The Powerful Play Goes On

Photo by Erik Mclean on

“What will your verse be?”

Mr. Keating, Dead Poets Society

When I officially introduced my students to free verse last week, I knew that Walt Whitman would be on the menu. In my search for a shorter example, I came across the poem I first heard under the wise tutelage of Mr. Keating from Dead Poets Society. Yes, I literally sat in his class at Welton Academy back in 1959. Really… Okay, so it was 1989 when I saw the film. It’s essentially the same thing.

I had picked a different poem initially and then stumbled upon O Me! O Life! Who cannot resonate with the words of Whitman in these early days of 2021? He opens with the two core questions we as humans wrestle with every day: who am I, and what is this thing called life? The backdrop of the world around us only magnifies these questions. How can life be anything but tragedy when I’m surrounded by “endless trains of the faithless” and our cities are filled “with the foolish?” And yet how am I any better? You don’t have to look too far to see the “objects mean” and the struggle, the failures, and “sordid crowds.” It’s far too easy to look back over the past year and label it “empty and useless.” Truly, what good can I bring to this world, this life? My insignificance feels crippling.

But Whitman doesn’t leave us like so many of Thomas Hardy’s novels. The answer comes.

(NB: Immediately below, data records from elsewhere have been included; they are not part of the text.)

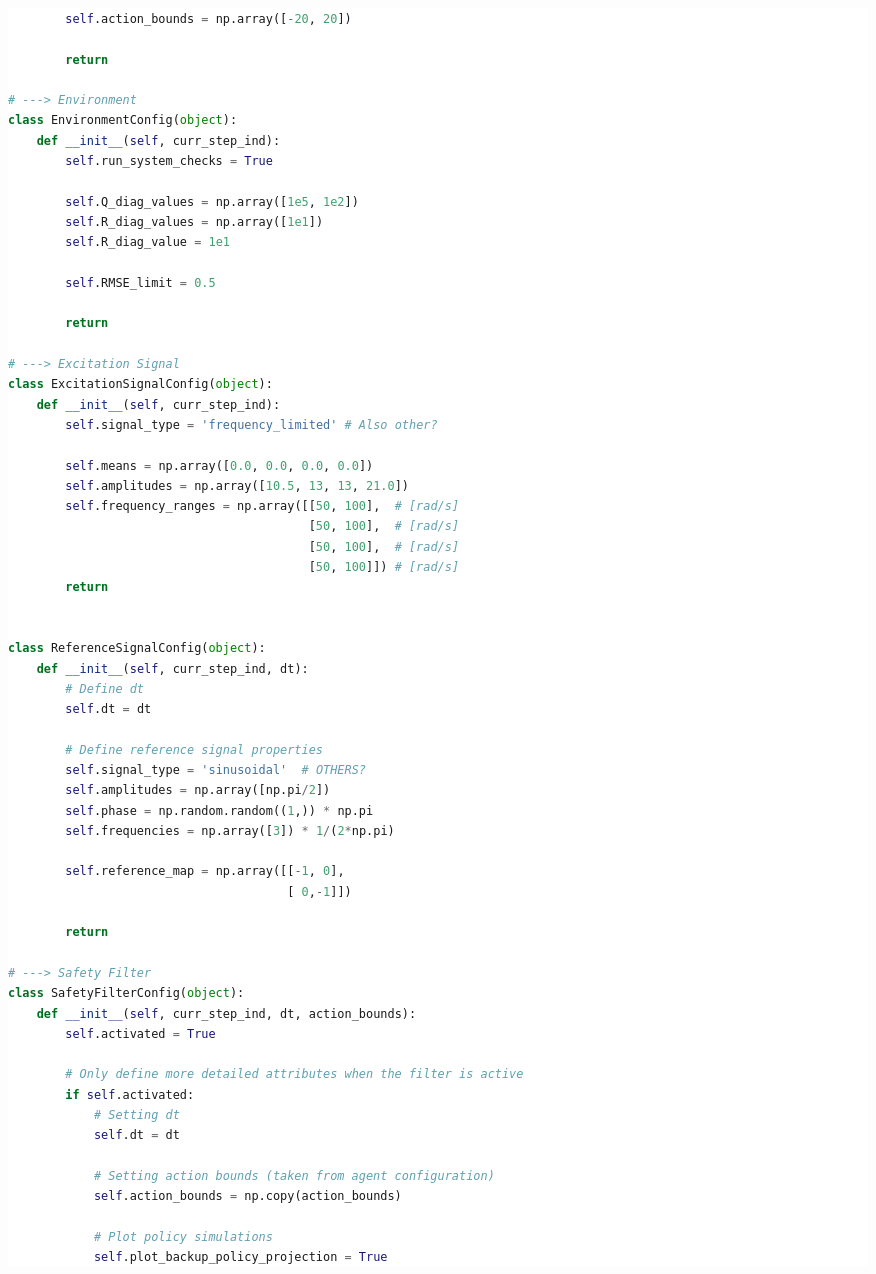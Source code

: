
 ```Python
        self.action_bounds = np.array([-20, 20])

        return
    
# ---> Environment
class EnvironmentConfig(object):
    def __init__(self, curr_step_ind):
        self.run_system_checks = True

        self.Q_diag_values = np.array([1e5, 1e2])
        self.R_diag_values = np.array([1e1])
        self.R_diag_value = 1e1

        self.RMSE_limit = 0.5

        return

# ---> Excitation Signal
class ExcitationSignalConfig(object):
    def __init__(self, curr_step_ind):
        self.signal_type = 'frequency_limited' # Also other?

        self.means = np.array([0.0, 0.0, 0.0, 0.0])
        self.amplitudes = np.array([10.5, 13, 13, 21.0])
        self.frequency_ranges = np.array([[50, 100],  # [rad/s]
                                          [50, 100],  # [rad/s]
                                          [50, 100],  # [rad/s]
                                          [50, 100]]) # [rad/s]
        return


class ReferenceSignalConfig(object):
    def __init__(self, curr_step_ind, dt):
        # Define dt
        self.dt = dt
				
        # Define reference signal properties 
        self.signal_type = 'sinusoidal'  # OTHERS?
        self.amplitudes = np.array([np.pi/2])
        self.phase = np.random.random((1,)) * np.pi
        self.frequencies = np.array([3]) * 1/(2*np.pi)

        self.reference_map = np.array([[-1, 0],
                                       [ 0,-1]])

        return

# ---> Safety Filter
class SafetyFilterConfig(object):
    def __init__(self, curr_step_ind, dt, action_bounds):
        self.activated = True

        # Only define more detailed attributes when the filter is active
        if self.activated:
            # Setting dt
            self.dt = dt

            # Setting action bounds (taken from agent configuration)
            self.action_bounds = np.copy(action_bounds)

            # Plot policy simulations
            self.plot_backup_policy_projection = True

```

Know that the greatest gift you have to give is yourself. The greatest thing to celebrate is the very fact that you are here and you have purpose. Despite what you see, LIFE EXISTS in the face of so much death, and you have a unique divinely-inspired IDENTITY, despite the forces that demand you conform to their image. This is no Brave New World! The powerful play goes on and you are invited, dare I say called upon to contribute your unique verse. Use your voice! Do not become overwhelmed by what you see. Speak! Sing! Raise a Hallelujah! Only you know what your verse will be.

And someone needs to hear it.

O Me! O Life! – Walt Whitman

From Leaves of Grass (1892)

Oh me! Oh life! of the questions of these recurring,
Of the endless trains of the faithless, of cities fill’d with the foolish,
Of myself forever reproaching myself, (for who more foolish than I, and who more faithless?)
Of eyes that vainly crave the light, of the objects mean, of the struggle ever renew’d,
Of the poor results of all, of the plodding and sordid crowds I see around me,
Of the empty and useless years of the rest, with the rest me intertwined,
The question, O me! so sad, recurring—What good amid these, O me, O life

That you are here—that life exists and identity,
That the powerful play goes on, and you may contribute a verse.